A tentativa de acomodar hóspedes num hotel lotado, porém com infinitos quartos, pode ser um ótimo exercícios para a mente.

Por Da Redação Materia seguir SEGUIR Materia seguir SEGUINDO
Atualizado em 31 out 2016, 18h50 - Publicado em 31 jul 1996, 22h00

Luiz Barco

Há quem considere que frente a um problema novo (sem um método de resolução previsto na literatura matemática ou cuja solução não admita analogias com os processos conhecidos), duas pessoas igualmente inteligentes têm as mesmas chances de chegar a um resultado. Mesmo que uma tenha formação matemática e a outra não. Há quem diga até que o não-matemático pode ser mais rápido, uma vez que pensa livremente, enquanto o outro varre, ainda que inconscientemente, a lista dos métodos aprendidos durante seu treinamento.

Alguém que levasse ao extremo tais considerações poderia imaginar que o melhor método pedagógico na solução de problemas talvez fosse o de não ensinar nenhum dos procedimentos clássicos. Uma tolice, como qualquer educador experimentado sabe. Mas, apesar de tudo, a escolha de currículos adequados não tem se mostrado tarefa fácil ou óbvia. Uma coisa é treinar crianças para executar rotinas preestabelecidas, outra é exercitá-las para uma ação libertadora do raciocínio. Parece não haver dúvidas de que praticar métodos criativos, com os quais os homens de gênio já resolveram grandes enigmas, é um excelente jogging para o cérebro, em especial na juventude. Coisa que eu pude constatar recentemente, quando visitava um museu na Austrália. Havia lá um setor no qual as crianças realizavam experimentos, montavam protótipos, buscavam soluções mais adequadas para aparelhos que consomem energia, entre outras atividades. Num canto, numa “barraca do infinito”, um monitor brincava com as crianças. “Um hotel tem uma infinidade de quartos assim numerados: 1, 2, 3, 4, 5 etc”, dizia ele. “No final da tarde chega um hóspede e ouve do porteiro a desagradável informação de que a casa está lotada. Mas o gerente interfere e diz que não há problema, pois o hóspede do quarto 1 pode ir para o de número 2, o do 2 para o 3, o do 3 para o 4 e assim por diante, de modo que o recém-chegado possa ocupar o quarto número 1.”

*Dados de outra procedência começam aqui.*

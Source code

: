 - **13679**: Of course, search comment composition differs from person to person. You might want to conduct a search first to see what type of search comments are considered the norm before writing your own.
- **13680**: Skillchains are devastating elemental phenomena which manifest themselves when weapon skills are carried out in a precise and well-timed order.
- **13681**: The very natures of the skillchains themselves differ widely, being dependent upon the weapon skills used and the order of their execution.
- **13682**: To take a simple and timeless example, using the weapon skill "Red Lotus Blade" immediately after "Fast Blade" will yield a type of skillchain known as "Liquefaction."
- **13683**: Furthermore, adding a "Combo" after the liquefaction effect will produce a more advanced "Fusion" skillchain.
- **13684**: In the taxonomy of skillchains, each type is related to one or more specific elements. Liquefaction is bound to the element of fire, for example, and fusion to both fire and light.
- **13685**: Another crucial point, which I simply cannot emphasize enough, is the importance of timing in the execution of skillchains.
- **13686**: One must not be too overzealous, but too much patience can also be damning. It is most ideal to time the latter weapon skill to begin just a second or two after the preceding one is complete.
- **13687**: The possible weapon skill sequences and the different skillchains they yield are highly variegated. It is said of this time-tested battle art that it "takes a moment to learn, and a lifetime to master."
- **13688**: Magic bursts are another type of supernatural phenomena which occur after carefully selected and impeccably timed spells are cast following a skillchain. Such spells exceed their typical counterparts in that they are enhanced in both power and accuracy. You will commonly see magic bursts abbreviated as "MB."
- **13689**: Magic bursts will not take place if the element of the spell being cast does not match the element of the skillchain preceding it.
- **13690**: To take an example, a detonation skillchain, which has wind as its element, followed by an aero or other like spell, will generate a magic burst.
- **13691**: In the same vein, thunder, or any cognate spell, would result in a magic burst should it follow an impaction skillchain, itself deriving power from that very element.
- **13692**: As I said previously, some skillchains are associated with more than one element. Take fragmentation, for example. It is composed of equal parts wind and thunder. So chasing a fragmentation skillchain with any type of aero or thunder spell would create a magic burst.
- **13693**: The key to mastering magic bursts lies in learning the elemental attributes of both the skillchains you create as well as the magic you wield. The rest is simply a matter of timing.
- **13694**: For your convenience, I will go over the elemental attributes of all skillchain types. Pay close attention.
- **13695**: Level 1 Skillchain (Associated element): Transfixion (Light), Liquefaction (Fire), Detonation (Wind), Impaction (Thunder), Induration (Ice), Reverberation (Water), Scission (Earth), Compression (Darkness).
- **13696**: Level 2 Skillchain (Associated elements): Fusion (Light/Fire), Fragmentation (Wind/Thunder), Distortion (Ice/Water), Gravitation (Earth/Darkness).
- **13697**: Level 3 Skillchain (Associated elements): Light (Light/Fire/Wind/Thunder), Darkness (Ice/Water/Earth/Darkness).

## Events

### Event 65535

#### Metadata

Mesmo para as disciplinadas crianças australianas a história foi demais. “Ora, se o hotel está lotado, alguém tem de sair para que o novo hóspede ocupe o quarto número 1”, disse um dos garotos. “Quem?”, perguntou o monitor. E aí a coisa complicou. Se o 1 vai para o 2, o 2 para o 3 e assim por diante, acabará sobrando para o hóspede do último quarto. Mas qual é o último número natural? Aos poucos as crianças foram se dando conta de que em conjuntos infinitos como o dos números naturais aparecem algumas propriedades impensáveis para os conjuntos finitos. Logo um dos meninos falou: “Mesmo que venham vinte novos hóspedes para o hotel lotado, basta eu transferir o do quarto 1 para o 21, o do 2 para o 22 e assim por diante.” O professor concordou: “Certo, e se chegassem 1 000, o do quarto 1 iria para o 1 001, o do 2 para o 1 002 etc, até que todos pudessem ser acomodados nos 1 000 primeiros quartos”. Na verdade, mesmo que aparecesse uma infinidade de novos hóspedes haveria como acomodá-los num hotel com um número infinito de quartos. Bastaria mandar o hóspede do quarto 1 para o 2 o do 2 para o 4, o do 3 para o 6 e assim por diante. Vão sobrar os infinitos quartos numerados por 1, 3, 5, 7, 9, 11, 13 etc, suficientes para alojar a infinidade de novos hóspedes.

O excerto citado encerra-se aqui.